Using data collected during each of the three COVID-19 lockdown periods in the UK, this report describes pregnant and postnatal women’s physical activity engagement, opportunities to be active, and resources to support physical activities during the COVID-19 pandemic.
Women reported low levels of physical activity (minutes per week) compared to pre-lockdown, with their opportunities and ability to be active being negatively impacted by the pandemic. However, women perceived themselves to be more active during the lockdowns, compared to pre-pandemic, highlighting the potential mismatch between their perceived and self-reported physical activity levels.
The report found that only 52% of pregnant and 43% of postnatal women had been given information about being active at any point during their pregnancy or after childbirth. Additionally, 80% of pregnant and postnatal women felt there was a lack of information about the activities that were safe for them to perform. This highlights the importance of healthcare professionals being equipped with the knowledge, skills and confidence to discuss the national physical activity guidelines and thereby empowering women to make informed decisions around their physical activity engagement. The report concludes with nine key recommendations.

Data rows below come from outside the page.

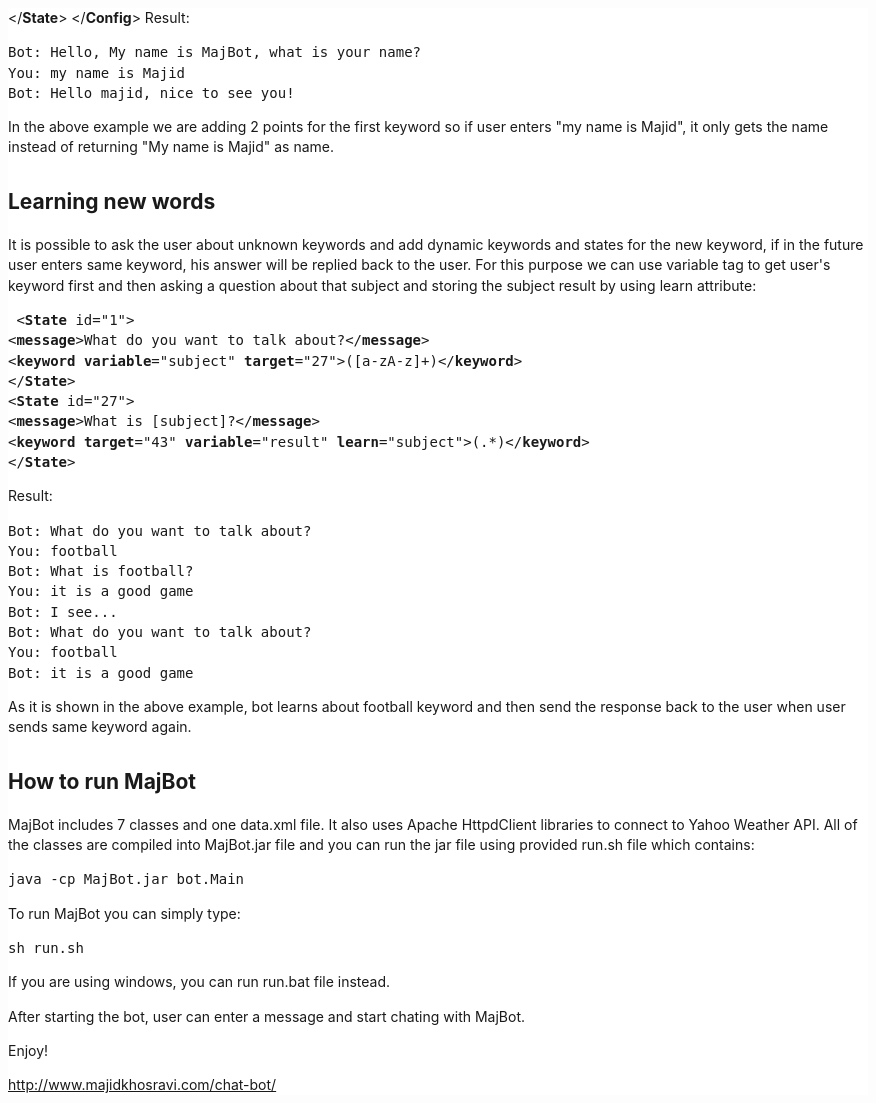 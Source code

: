&lt;/<strong>State</strong>&gt;
&lt;/<strong>Config</strong>&gt;</pre>
Result:
<pre>Bot: Hello, My name is MajBot, what is your name?
You: my name is Majid
Bot: Hello majid, nice to see you!</pre>
In the above example we are adding 2 points for the first keyword so if user enters "my name is Majid", it only gets the name instead of returning "My name is Majid" as name.
<h2>Learning new words</h2>
It is possible to ask the user about unknown keywords and add dynamic keywords and states for the new keyword, if in the future user enters same keyword, his answer will be replied back to the user. For this purpose we can use variable tag to get user's keyword first and then asking a question about that subject and storing the subject result by using learn attribute:
<pre> &lt;<strong>State</strong> id="1"&gt;
&lt;<strong>message</strong>&gt;What do you want to talk about?&lt;/<strong>message</strong>&gt;
&lt;<strong>keyword</strong> <strong>variable</strong>="subject" <strong>target</strong>="27"&gt;([a-zA-z]+)&lt;/<strong>keyword</strong>&gt;
&lt;/<strong>State</strong>&gt;
&lt;<strong>State</strong> id="27"&gt;
&lt;<strong>message</strong>&gt;What is [subject]?&lt;/<strong>message</strong>&gt;
&lt;<strong>keyword</strong> <strong>target</strong>="43" <strong>variable</strong>="result" <strong>learn</strong>="subject"&gt;(.*)&lt;/<strong>keyword</strong>&gt;
&lt;/<strong>State</strong>&gt;</pre>
Result:
<pre>Bot: What do you want to talk about?
You: football 
Bot: What is football?
You: it is a good game 
Bot: I see...
Bot: What do you want to talk about?
You: football 
Bot: it is a good game</pre>
As it is shown in the above example, bot learns about football keyword and then send the response back to the user when user sends same keyword again.
<h2>How to run MajBot</h2>
MajBot includes 7 classes and one data.xml file. It also uses Apache HttpdClient libraries to connect to Yahoo Weather API. All of the classes are compiled into MajBot.jar file and you can run the jar file using provided run.sh file which contains:
<pre>java -cp MajBot.jar bot.Main</pre>
To run MajBot you can simply type:
<pre>sh run.sh</pre>
If you are using windows, you can run run.bat file instead.

After starting the bot, user can enter a message and start chating with MajBot.

Enjoy!

<a title="MajBot" href="http://www.majidkhosravi.com/chat-bot/">http://www.majidkhosravi.com/chat-bot/</a>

Dr Kathryn Hesketh, author and Scientific Advisory Board member of The Active Pregnancy Foundation, said: “Limited information suggests that during their transition to motherhood, women are less active than the general population; the pandemic lockdowns reduced their ability to be active even further. Some of this was environmental, for example, the closure of swimming pools may have disproportionately impacted pregnant women, particularly later in pregnancy. However, other factors, such as lack of childcare, remain a consistent barrier. Given that the benefits of being active for both mums and babies are increasingly clear, this report shines a light on how we can better support women to be active. For healthcare and fitness professionals, it provides further evidence of their important role in supporting pregnant and postnatal women to feel safe and happy engaging in physical activity, in a way that is right for them.”
Dr Marlize De Vivo, author and CEO of The Active Pregnancy Foundation, said: “With COVID-19 cases on the rise again, we have a duty to take forward our learnings and must act now to ensure that pregnant and postnatal women are better supported to be active in a way that works for them, whether that is from the comfort of their home, online, or in open spaces.”
Prof Kiara Lewis FBASES, Chair of BASES Division of Physical Activity for Health, said “If we want to increase physical activity at a population level, we need to start from birth. Giving pregnant women more opportunities and confidence to be active helps to give newborns the best start in life and can set them up for a lifetime of physical activity.”
To access the full report click here.
*Where referring to 'women' and 'mothers', this should be taken to include people who do not identify as female but who are pregnant.